Required work: Produce an exact copy of the first line of the data below and each line after it, please, up to and including the one with "But, again, all".

■ ■ ■

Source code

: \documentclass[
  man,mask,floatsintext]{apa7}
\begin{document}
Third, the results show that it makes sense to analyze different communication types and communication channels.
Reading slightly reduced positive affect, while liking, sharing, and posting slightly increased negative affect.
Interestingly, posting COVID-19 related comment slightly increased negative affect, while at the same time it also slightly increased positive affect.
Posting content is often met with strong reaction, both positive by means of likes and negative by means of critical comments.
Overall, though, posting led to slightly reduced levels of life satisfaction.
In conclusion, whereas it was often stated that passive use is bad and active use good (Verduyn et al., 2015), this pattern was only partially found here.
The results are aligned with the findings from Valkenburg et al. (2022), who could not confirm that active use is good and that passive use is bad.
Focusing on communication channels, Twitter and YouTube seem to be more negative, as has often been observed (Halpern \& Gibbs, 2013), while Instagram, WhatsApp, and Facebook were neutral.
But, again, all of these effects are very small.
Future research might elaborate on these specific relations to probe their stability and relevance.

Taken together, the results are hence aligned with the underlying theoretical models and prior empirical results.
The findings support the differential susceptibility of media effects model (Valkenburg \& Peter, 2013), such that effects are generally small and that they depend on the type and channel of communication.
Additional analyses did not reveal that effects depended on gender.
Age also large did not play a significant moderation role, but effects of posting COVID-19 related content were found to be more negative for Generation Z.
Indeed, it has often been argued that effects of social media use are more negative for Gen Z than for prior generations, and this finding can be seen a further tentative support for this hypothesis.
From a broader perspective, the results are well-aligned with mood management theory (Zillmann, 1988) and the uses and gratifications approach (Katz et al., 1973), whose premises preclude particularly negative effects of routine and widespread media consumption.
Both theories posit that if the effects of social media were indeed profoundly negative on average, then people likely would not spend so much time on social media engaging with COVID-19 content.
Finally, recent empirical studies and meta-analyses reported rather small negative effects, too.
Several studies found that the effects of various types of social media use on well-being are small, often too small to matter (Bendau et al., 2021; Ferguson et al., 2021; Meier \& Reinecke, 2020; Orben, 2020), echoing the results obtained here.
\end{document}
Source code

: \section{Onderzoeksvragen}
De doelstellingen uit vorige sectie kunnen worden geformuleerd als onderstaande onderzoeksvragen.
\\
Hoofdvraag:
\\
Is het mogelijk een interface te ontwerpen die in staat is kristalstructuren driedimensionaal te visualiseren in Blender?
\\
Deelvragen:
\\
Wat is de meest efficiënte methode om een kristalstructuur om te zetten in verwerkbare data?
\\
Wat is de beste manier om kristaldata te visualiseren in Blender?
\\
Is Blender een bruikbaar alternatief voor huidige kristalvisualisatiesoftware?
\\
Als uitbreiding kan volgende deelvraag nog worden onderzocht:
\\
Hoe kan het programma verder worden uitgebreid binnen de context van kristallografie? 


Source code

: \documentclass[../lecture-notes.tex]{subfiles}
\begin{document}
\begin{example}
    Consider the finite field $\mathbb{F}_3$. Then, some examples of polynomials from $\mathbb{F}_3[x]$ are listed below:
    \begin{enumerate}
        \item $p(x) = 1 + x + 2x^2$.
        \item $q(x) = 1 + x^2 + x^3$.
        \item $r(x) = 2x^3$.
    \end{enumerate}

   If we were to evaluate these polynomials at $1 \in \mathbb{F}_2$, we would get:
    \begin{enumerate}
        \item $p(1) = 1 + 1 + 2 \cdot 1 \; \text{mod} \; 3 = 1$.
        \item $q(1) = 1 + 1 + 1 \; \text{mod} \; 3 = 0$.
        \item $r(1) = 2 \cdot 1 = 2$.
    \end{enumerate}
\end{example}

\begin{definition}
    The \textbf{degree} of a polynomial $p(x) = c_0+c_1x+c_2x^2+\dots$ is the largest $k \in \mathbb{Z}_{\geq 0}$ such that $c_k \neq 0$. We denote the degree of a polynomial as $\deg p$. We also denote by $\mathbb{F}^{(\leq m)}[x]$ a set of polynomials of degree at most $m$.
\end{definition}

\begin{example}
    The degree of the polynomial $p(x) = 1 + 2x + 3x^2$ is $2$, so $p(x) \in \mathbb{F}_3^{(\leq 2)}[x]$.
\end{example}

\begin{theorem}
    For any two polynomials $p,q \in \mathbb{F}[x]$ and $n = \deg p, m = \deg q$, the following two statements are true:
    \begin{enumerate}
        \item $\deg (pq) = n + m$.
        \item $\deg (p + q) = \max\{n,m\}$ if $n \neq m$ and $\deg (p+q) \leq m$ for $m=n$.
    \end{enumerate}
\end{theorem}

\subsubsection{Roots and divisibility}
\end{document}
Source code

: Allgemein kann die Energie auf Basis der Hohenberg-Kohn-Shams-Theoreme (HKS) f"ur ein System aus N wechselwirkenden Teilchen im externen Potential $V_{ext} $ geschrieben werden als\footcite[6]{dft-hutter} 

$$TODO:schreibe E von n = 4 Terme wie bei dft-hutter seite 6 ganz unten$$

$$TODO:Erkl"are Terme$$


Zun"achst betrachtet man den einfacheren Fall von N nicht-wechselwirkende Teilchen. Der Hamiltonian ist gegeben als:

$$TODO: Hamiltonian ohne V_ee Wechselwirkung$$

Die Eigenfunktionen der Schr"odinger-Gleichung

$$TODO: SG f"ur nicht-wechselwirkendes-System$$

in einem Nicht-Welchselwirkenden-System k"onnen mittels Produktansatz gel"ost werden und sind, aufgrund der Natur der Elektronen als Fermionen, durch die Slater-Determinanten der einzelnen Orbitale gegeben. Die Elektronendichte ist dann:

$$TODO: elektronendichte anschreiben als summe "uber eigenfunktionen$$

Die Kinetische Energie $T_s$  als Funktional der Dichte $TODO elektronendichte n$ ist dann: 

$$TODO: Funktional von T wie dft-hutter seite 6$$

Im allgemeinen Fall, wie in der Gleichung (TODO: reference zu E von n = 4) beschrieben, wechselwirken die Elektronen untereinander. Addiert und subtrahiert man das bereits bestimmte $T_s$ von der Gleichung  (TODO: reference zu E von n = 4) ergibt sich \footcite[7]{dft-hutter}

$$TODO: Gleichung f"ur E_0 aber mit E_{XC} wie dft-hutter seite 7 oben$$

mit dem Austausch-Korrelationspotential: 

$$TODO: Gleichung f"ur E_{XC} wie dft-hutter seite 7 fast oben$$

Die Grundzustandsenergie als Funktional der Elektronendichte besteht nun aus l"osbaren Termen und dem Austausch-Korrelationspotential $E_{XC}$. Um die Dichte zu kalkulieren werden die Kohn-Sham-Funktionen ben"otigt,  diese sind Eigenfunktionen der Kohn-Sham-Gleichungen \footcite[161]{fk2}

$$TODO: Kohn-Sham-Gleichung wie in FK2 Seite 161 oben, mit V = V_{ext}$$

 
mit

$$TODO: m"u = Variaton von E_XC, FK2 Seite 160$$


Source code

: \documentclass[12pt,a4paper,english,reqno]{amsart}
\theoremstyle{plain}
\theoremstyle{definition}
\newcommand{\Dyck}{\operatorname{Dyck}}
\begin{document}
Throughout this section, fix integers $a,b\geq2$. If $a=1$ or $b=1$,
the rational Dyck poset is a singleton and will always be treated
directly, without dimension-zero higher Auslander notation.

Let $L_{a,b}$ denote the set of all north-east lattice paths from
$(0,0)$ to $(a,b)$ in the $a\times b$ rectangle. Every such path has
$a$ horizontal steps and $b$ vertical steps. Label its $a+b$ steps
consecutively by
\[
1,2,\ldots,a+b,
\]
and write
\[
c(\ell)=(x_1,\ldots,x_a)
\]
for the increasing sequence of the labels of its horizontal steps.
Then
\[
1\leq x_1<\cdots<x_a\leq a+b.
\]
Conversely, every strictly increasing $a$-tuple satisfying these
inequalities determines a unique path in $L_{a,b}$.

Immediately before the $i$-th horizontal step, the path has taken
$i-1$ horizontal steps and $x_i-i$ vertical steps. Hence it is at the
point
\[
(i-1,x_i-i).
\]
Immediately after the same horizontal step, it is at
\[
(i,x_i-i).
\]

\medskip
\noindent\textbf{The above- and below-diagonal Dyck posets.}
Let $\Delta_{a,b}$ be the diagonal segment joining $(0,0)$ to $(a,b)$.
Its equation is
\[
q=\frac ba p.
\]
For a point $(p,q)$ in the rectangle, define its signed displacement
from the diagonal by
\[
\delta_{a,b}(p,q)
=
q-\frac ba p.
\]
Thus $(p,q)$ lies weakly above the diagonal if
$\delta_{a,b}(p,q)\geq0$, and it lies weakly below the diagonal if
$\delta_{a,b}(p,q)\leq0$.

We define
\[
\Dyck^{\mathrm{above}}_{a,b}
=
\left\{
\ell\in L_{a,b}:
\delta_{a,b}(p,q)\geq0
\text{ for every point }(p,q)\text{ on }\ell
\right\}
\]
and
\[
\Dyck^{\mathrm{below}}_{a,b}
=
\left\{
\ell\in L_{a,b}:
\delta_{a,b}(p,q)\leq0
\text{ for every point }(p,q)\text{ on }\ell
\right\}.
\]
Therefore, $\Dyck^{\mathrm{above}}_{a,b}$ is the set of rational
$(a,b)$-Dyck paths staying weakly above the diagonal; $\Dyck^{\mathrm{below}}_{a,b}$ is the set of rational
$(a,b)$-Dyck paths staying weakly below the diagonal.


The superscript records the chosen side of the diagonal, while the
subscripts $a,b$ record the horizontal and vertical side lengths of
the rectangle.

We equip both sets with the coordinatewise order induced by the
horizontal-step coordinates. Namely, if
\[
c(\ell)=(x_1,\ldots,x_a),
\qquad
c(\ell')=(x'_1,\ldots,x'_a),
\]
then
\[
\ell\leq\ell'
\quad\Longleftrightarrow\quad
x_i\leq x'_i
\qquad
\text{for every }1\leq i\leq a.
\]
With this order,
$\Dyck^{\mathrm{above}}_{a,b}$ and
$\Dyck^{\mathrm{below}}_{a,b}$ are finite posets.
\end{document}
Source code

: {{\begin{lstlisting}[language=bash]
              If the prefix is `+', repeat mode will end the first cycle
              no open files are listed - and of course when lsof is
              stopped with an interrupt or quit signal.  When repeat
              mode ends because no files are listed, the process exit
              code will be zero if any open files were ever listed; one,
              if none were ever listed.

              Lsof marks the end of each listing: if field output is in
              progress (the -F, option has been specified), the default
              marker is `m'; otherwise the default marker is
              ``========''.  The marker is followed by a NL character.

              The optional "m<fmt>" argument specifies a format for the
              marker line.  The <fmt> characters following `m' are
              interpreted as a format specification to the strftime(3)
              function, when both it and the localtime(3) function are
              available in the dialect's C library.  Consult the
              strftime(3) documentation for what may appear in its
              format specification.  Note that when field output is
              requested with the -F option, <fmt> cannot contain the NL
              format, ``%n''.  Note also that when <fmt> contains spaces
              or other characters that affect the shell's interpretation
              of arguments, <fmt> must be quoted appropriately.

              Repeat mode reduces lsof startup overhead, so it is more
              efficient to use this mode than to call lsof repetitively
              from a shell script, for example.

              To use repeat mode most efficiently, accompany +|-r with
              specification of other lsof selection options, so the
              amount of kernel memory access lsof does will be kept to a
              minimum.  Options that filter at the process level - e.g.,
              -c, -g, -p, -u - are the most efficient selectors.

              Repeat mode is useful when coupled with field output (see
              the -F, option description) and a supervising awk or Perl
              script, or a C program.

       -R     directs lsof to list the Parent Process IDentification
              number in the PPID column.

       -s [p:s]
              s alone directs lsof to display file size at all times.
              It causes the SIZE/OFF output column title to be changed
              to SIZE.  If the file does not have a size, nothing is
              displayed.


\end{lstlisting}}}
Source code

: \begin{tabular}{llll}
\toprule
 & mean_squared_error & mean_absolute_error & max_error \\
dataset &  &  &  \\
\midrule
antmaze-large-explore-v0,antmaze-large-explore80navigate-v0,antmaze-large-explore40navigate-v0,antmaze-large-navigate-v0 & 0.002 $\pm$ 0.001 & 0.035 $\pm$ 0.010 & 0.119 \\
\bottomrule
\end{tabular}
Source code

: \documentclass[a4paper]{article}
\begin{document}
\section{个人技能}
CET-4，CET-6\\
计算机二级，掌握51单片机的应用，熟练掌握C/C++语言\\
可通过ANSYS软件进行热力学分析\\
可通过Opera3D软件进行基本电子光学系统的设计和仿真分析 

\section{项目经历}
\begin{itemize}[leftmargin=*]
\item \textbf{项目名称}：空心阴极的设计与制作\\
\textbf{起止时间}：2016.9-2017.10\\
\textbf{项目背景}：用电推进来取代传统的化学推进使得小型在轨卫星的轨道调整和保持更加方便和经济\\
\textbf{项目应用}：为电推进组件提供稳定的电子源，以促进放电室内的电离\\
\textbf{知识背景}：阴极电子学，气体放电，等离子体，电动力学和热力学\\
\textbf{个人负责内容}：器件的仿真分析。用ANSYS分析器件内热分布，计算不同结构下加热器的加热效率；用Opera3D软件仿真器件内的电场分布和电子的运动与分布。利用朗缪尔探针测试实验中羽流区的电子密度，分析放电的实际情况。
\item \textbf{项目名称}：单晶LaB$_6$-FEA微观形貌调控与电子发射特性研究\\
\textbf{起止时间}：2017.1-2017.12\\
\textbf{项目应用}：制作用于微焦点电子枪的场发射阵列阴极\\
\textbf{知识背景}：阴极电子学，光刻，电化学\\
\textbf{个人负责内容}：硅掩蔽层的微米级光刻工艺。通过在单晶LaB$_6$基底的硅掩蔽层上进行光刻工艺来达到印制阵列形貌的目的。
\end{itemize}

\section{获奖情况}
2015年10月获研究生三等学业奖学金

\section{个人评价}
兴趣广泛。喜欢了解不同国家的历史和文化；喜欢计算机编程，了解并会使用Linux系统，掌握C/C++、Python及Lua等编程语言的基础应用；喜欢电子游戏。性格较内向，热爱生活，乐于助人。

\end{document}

■ ■ ■

Task result:
Source code

: \documentclass[
  man,mask,floatsintext]{apa7}
\begin{document}
Third, the results show that it makes sense to analyze different communication types and communication channels.
Reading slightly reduced positive affect, while liking, sharing, and posting slightly increased negative affect.
Interestingly, posting COVID-19 related comment slightly increased negative affect, while at the same time it also slightly increased positive affect.
Posting content is often met with strong reaction, both positive by means of likes and negative by means of critical comments.
Overall, though, posting led to slightly reduced levels of life satisfaction.
In conclusion, whereas it was often stated that passive use is bad and active use good (Verduyn et al., 2015), this pattern was only partially found here.
The results are aligned with the findings from Valkenburg et al. (2022), who could not confirm that active use is good and that passive use is bad.
Focusing on communication channels, Twitter and YouTube seem to be more negative, as has often been observed (Halpern \& Gibbs, 2013), while Instagram, WhatsApp, and Facebook were neutral.
But, again, all of these effects are very small.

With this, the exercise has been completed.